Fig. 3 Morphology and composition analysis of lithium deposition on the modified/unmodified substrates. (a) Schematic diagram of lithium deposition on electrode with/without modified coating. Top-view and cross-sectional view SEM images of lithium deposition with 1 mA h cm⁻² capacity on (b and c) bare Cu, (d and e) modified Cu after 1 cycle, and on (f and g) bare Cu, (h and i) modified Cu after 40 cycles. (j) Comparison of the FTIR spectra of modified coating (upper) without treatment, (middle) after soaking electrolyte and (bottom) after 25 cycles. (k) Illustration of reaction process of PMMA during cycling. (l and m) The XPS high-resolution F1s spectra of modified Cu and bare Cu after cycles.

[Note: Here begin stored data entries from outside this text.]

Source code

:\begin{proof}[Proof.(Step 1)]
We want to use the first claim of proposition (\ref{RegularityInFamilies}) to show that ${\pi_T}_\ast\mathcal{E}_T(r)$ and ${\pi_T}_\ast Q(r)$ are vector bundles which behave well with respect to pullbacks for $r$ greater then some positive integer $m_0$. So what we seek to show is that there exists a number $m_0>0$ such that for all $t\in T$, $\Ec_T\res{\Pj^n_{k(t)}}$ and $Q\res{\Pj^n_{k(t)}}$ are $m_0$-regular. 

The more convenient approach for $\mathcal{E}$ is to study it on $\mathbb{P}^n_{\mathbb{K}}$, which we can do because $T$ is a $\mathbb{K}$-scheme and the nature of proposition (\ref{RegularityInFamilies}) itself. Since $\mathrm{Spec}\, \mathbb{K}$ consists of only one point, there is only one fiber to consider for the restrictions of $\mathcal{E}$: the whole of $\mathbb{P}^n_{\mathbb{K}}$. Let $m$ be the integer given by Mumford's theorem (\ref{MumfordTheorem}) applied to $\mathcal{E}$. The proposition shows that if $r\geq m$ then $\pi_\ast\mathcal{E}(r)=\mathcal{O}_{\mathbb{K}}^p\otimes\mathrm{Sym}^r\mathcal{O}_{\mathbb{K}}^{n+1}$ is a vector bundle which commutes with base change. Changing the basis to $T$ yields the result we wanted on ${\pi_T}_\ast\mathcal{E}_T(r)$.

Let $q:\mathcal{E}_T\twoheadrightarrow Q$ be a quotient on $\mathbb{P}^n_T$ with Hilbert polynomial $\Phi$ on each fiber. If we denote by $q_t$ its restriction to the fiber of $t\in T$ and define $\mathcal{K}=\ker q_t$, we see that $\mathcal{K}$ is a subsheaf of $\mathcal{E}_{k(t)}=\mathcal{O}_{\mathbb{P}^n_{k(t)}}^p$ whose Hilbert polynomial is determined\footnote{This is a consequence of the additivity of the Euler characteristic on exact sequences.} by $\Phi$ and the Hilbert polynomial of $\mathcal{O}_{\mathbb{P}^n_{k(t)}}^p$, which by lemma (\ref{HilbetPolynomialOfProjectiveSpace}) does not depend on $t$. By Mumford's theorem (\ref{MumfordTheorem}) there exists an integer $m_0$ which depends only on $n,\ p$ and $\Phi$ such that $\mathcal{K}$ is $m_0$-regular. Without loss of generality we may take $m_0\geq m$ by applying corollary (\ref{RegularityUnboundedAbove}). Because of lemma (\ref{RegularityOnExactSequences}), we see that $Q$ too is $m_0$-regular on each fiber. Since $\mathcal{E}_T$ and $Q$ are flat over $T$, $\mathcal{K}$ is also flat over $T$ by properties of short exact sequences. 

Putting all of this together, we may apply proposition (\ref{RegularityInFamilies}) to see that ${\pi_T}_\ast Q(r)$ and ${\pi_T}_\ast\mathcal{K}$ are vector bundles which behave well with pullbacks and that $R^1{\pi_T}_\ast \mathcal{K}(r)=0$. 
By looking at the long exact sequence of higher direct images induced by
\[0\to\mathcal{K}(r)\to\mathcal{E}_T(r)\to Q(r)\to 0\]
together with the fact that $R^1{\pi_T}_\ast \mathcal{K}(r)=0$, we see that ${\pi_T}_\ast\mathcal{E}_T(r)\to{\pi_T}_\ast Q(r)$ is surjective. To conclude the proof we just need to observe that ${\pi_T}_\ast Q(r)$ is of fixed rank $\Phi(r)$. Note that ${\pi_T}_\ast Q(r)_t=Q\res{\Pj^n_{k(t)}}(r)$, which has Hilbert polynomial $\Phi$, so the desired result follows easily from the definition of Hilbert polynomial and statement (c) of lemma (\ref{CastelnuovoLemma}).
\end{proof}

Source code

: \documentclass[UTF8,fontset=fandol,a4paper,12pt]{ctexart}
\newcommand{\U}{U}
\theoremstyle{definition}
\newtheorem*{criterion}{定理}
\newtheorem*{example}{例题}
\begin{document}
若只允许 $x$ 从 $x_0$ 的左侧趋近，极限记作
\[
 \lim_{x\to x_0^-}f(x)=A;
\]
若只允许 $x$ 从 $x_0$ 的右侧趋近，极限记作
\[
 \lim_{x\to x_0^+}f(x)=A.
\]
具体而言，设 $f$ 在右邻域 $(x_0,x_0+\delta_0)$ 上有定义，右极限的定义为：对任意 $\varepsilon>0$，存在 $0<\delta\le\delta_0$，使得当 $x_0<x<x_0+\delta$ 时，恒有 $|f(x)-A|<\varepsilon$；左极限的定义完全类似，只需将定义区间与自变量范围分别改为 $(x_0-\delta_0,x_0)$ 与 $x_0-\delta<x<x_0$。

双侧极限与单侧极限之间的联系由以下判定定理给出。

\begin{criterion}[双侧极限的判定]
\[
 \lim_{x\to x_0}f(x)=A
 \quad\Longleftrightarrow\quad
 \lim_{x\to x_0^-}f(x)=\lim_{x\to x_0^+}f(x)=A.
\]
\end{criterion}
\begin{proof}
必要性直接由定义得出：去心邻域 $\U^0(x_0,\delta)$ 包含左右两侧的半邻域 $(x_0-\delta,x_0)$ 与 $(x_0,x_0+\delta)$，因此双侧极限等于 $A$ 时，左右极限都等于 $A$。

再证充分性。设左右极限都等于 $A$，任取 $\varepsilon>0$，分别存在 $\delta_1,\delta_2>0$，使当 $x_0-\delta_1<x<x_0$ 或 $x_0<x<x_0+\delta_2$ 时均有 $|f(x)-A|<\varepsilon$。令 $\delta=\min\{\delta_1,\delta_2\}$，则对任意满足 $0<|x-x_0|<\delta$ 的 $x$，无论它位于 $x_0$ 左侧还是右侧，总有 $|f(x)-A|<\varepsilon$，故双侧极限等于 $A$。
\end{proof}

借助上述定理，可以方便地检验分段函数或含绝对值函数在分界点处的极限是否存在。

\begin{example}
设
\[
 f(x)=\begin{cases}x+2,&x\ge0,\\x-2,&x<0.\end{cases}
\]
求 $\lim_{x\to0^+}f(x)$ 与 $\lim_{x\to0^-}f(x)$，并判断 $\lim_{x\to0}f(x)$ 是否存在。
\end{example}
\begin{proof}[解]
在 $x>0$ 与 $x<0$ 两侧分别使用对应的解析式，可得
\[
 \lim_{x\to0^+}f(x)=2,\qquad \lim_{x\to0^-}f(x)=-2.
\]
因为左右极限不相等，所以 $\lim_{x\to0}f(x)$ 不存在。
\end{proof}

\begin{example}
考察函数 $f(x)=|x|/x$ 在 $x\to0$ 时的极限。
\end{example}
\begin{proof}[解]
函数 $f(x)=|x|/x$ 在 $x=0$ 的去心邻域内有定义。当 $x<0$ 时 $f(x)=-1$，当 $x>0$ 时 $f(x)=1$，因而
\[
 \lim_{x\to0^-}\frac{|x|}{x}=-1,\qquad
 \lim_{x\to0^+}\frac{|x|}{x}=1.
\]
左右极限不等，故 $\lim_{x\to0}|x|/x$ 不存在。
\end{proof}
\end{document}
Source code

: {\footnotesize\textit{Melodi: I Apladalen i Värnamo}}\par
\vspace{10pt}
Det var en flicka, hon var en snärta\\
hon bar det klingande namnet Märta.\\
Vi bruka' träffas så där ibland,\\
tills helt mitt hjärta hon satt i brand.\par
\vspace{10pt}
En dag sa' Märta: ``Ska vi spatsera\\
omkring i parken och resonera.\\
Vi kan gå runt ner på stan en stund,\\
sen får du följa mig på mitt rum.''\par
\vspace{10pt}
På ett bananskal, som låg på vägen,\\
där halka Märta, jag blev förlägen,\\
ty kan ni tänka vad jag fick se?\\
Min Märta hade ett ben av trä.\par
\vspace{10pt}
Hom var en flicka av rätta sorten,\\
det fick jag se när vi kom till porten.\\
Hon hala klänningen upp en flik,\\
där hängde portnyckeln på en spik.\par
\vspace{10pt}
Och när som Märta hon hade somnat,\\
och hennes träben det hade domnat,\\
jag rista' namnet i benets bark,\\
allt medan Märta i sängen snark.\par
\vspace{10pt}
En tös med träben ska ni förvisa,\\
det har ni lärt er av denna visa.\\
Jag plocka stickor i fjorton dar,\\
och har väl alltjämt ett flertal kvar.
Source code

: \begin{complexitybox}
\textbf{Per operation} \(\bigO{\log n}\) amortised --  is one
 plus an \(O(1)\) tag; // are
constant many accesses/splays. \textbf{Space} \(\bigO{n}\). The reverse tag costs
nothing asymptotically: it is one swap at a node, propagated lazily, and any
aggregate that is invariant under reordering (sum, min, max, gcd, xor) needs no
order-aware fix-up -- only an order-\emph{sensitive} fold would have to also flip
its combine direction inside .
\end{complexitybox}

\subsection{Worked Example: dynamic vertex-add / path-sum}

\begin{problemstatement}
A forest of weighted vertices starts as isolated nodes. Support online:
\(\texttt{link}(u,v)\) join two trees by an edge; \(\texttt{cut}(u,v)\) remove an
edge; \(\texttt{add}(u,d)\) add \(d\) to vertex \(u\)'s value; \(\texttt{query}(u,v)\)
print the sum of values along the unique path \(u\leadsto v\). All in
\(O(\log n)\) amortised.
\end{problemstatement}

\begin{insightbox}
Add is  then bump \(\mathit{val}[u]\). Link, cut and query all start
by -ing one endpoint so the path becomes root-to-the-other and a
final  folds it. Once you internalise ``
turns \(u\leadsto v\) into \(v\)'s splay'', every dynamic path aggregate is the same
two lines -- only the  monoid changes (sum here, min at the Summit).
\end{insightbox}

The Li/Li symmetric cell tests were carried out to evaluate Li plating/stripping performance during long cycling. It is noteworthy that 4 mA h cm⁻² Li was pre-deposited on modified Cu or bare Cu at 1.0 mA cm⁻² (labelled as modified Cu@Li or bare Cu@Li), and the symmetric cells were assembled with two identical electrodes. As shown in Fig. 4a, on cycling at a current density of 1.0 mA cm⁻² with a fixed capacity of 1.0 mA h cm⁻², the cell with the bare Cu@Li electrode presents a higher voltage overpotential due to the continuous consumption of electrolyte and the accumulation of dead lithium.²⁹ After 400 h, resulting from the depletion of electrolyte, the voltage hysteresis increases significantly.³⁰ However, the cell using the modified Cu@Li electrode exhibits stable cycling with a low overpotential (∼20 mV) for over 1400 h, indicating an improved electrode interface and successful inhibition of Li dendrites.^31,32

Fig. 4 Electrochemical performance of Li/Li symmetric cells and Li/LiFePO₄ full cells. (a) Cycle stability comparison of bare Cu@Li and modified Cu@Li at a deposition capacity and current density of 1.0 mA cm⁻² and 1.0 mA h cm⁻², cycling performance (b) and voltage–capacity curves (c and d) of bare Cu@Li/LFP and modified Cu@Li/LFP.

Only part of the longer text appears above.